*** Opening Provided records ***

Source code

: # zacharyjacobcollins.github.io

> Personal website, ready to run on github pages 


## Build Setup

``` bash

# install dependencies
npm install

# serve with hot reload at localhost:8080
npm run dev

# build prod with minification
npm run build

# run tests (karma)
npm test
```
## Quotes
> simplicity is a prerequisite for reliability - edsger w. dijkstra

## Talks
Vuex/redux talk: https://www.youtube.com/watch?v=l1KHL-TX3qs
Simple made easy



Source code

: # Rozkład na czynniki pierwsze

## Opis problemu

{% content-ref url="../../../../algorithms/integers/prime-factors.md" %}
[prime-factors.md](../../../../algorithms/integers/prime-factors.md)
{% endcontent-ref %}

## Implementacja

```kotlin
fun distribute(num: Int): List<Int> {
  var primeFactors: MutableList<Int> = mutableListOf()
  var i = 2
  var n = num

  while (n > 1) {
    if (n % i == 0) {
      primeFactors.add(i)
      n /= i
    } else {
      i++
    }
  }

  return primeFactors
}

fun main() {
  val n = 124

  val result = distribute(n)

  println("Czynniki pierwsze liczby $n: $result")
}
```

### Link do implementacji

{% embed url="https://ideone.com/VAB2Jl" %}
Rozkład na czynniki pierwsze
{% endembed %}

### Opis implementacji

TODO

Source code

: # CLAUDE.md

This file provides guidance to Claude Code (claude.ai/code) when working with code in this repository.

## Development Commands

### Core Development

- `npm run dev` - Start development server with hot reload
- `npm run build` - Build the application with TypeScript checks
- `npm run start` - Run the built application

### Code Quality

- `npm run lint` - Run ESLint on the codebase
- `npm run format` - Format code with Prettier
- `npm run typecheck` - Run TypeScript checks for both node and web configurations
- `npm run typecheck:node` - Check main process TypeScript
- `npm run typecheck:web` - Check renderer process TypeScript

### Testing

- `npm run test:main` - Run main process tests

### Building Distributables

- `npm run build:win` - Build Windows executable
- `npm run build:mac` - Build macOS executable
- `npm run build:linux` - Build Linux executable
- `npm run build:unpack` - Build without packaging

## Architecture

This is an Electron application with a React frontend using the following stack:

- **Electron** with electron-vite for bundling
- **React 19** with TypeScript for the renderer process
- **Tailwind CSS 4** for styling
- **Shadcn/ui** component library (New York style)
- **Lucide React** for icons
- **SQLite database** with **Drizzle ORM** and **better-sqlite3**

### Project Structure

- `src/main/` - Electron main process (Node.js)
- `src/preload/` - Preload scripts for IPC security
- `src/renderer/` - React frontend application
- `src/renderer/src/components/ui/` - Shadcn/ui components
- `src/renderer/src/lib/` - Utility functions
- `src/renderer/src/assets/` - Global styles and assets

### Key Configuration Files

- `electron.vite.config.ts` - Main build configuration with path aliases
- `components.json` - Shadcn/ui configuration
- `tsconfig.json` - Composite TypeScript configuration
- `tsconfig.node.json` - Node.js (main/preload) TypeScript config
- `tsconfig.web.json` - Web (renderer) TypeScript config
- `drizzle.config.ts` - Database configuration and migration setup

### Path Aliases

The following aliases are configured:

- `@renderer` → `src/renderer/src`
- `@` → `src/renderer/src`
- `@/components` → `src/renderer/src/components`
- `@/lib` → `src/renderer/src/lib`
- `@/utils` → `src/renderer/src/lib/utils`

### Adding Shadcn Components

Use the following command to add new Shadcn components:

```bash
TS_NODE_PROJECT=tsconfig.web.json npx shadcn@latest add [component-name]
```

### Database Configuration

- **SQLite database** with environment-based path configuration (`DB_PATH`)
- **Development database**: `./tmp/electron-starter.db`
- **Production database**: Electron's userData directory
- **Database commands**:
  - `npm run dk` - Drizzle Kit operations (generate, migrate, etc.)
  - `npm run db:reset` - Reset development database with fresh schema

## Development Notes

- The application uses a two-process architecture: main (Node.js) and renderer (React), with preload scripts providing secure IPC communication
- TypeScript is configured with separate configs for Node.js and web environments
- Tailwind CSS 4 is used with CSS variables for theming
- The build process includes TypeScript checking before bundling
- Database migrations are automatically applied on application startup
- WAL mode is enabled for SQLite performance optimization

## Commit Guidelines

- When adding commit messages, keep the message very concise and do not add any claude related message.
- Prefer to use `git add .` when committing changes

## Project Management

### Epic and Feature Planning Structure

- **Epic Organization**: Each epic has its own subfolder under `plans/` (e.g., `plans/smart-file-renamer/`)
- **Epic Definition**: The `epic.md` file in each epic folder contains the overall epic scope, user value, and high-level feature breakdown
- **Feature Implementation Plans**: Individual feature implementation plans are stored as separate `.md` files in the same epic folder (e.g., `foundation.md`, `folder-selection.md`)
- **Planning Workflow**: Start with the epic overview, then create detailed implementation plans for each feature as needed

*** Closing Provided records ***

_Task to carry out:_ Scan the data above and copy each line containing the word "primeFactors".

_Finished task:_
  var primeFactors: MutableList<Int> = mutableListOf()
      primeFactors.add(i)
  return primeFactors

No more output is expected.